Background: Metallic–dielectric plasmonic nanoparticles have recently aroused great interest in view of many and novel technological applications, based on the interaction between light and matter under intense field conditions, in nonlinear integrated photonics and opto-fluidics, thanks to the possibility of tuning their electronic and optical properties through a fine control of the synthesis parameters and their nanoparticles under a high-power laser, like the one used during z-scan measures. Objective: The goal of this work is the study of nonlinear optical properties (as nonlinear refraction, scattering, two-photon absorption, optical limiting) of colloids synthesized in different liquid media by Pulsed laser ablation in liquids (PLAL), which is a photo!assisted synthesis technique ensuring the formation of stable, contaminant-free colloids directly during the ablation process. Methods: Noble metal nanoparticles, metal oxides hybrid nanostructures and silicon-based nanomaterials, were prepared by nanosecond and picosecond PLAL technique, in different media.

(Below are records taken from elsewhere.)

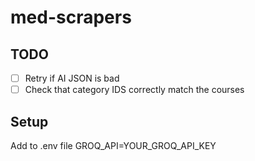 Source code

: # med-scrapers

## TODO

- [ ] Retry if AI JSON is bad
- [ ] Check that category IDS correctly match the courses

## Setup

Add to .env file
GROQ_API=YOUR_GROQ_API_KEY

The third-order nonlinear optical (NLO) properties have been studied by the use of a single beam z-scan technique with Q-switched frequency doubled Nd:YAG laser (λ=532 nm) at 5 ns pulse. Results: 1) A good stability of the PLAL nanocolloids under a high laser power; 2) the limiting threshold reduction inducted by the Ag-Au nanoparticles, the increase of the NLO absorption coefficient β, the reduction of the transmittance/scattering signal and the presence of a pronounced asymmetry of the peak/valley profile of the metal decorated metal oxide nanomaterials compared to the separately produced components. Conclusion: An intriguing coupling between the nature of the optical limiting response and the nanostructures rearrangement upon intense field conditions, explaining z-scan data by a classical approach able to account for the nanoparticles asymmetry and plasmonic effects, are the main results found.